Por eso ha llegado a acusar de conservadora a la sociedad civil, a los “radicales de izquierda” y hasta a la UNAM, con todas sus complejidades.
Lo único más absolutista que creerse el Estado, sin embargo, es creerse la encarnación total, única y última de una forma de pensamiento, algo tan ridículo como asumirse el héroe de todas las películas.
La izquierda soy yo, en mí encarnan todas y cada una de sus manifestaciones, porque mis tentáculos son la justicia, la movilización, la igualdad, la equidad y el bien común, aunque tenga otros tentáculos que crezcan por la derecha, como derrames de petróleo o movilizaciones militares.
Pero esto es agua pasada, algo que ya sabemos. Así que, hablando de tentáculos, ¿qué habrá pasado con el pulpo Paul? Justo eso le pregunté a Enrique Díaz Álvarez —último ganador del Premio Anagrama de Ensayo— hace unos días, mientras pensaba en eso que usted acaba de leer y que todos sabemos.

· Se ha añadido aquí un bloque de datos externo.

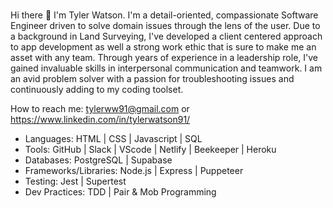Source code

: ### 

Hi there 👋 I'm Tyler Watson. I'm a detail-oriented, compassionate Software Engineer driven to solve domain issues through the lens of the user. Due to a background in Land Surveying, I've developed a client centered approach to app development as well a strong work ethic that is sure to make me an asset with any team. Through years of experience in a leadership role, I've gained invaluable skills in interpersonal communication and teamwork. I am an avid problem solver with a passion for troubleshooting issues and continuously adding to my coding toolset.



How to reach me: tylerww91@gmail.com or https://www.linkedin.com/in/tylerwatson91/


- Languages: HTML | CSS | Javascript | SQL
- Tools: GitHub | Slack | VScode | Netlify | Beekeeper | Heroku
- Databases: PostgreSQL | Supabase
- Frameworks/Libraries: Node.js | Express | Puppeteer
- Testing: Jest | Supertest
- Dev Practices: TDD | Pair & Mob Programming
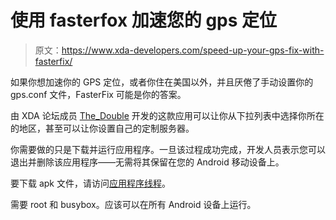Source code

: # 使用 fasterfox 加速您的 gps 定位

> 原文：<https://www.xda-developers.com/speed-up-your-gps-fix-with-fasterfix/>

如果你想加速你的 GPS 定位，或者你住在美国以外，并且厌倦了手动设置你的 gps.conf 文件，FasterFix 可能是你的答案。

由 XDA 论坛成员 [The_Double](http://forum.xda-developers.com/member.php?u=2566115) 开发的这款应用可以让你从下拉列表中选择你所在的地区，甚至可以让你设置自己的定制服务器。

你需要做的只是下载并运行应用程序。一旦该过程成功完成，开发人员表示您可以退出并删除该应用程序——无需将其保留在您的 Android 移动设备上。

要下载 apk 文件，请访问[应用程序线程](http://forum.xda-developers.com/showthread.php?t=825717)。

需要 root 和 busybox。应该可以在所有 Android 设备上运行。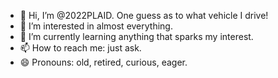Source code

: - 👋 Hi, I’m @2022PLAID. One guess as to what vehicle I drive!
- 👀 I’m interested in almost everything.
- 🌱 I’m currently learning anything that sparks my interest.
- 📫 How to reach me: just ask.
- 😄 Pronouns: old, retired, curious, eager.

<!---
2022PLAID/2022PLAID is a ✨ special ✨ repository because its `README.md` (this file) appears on your GitHub profile.
You can click the Preview link to take a look at your changes.
--->
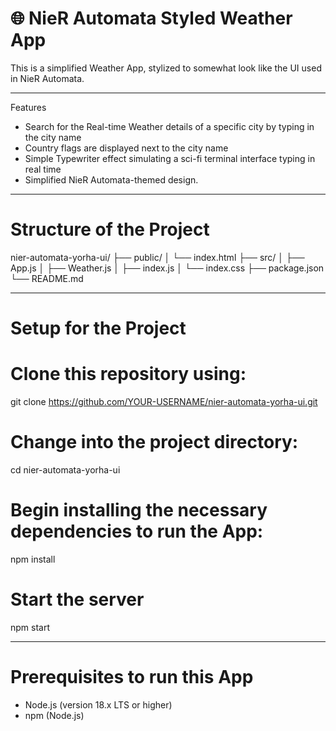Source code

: # 🌐 NieR Automata Styled Weather App

This is a simplified Weather App, stylized to somewhat look like the UI used in NieR Automata.

---

Features

-  Search for the Real-time Weather details of a specific city by typing in the city name
-  Country flags are displayed next to the city name
-  Simple Typewriter effect simulating a sci-fi terminal interface typing in real time
-  Simplified NieR Automata-themed design.
---


# Structure of the Project

nier-automata-yorha-ui/ ├── public/ │ └── index.html ├── src/ │ ├── App.js │ ├── Weather.js │ ├── index.js │ └── index.css ├── package.json └── README.md

---

# Setup for the Project

# Clone this repository using:
git clone https://github.com/YOUR-USERNAME/nier-automata-yorha-ui.git

# Change into the project directory:
cd nier-automata-yorha-ui

# Begin installing the necessary dependencies to run the App:
npm install

# Start the server
npm start

---

# Prerequisites to run this App
- Node.js (version 18.x LTS or higher)
- npm (Node.js)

El pulpo Paul, para quien no lo conozca o no lo recuerde, era un animal que, durante la Copa del Mundo de fútbol de Sudáfrica —que se llevó a cabo en el ya lejano verano de 2010— vaticinaba, en su piscina de un acuario alemán y con el tino apabullante de un oráculo griego, los resultados de todos y cada uno de los partidos.
Ni yo ni Díaz Álvarez —el libro con el que fue galardonado, La palabra que aparece, es una propuesta radical que busca hacer ver a sus lectores el hecho de que el testimonio es el mayor y el último acto de supervivencia con el que contamos los seres humanos, al tiempo que traslada el momento de poder del héroe al testigo— supimos cómo encontrar información en torno al destino de aquel octópodo vidente.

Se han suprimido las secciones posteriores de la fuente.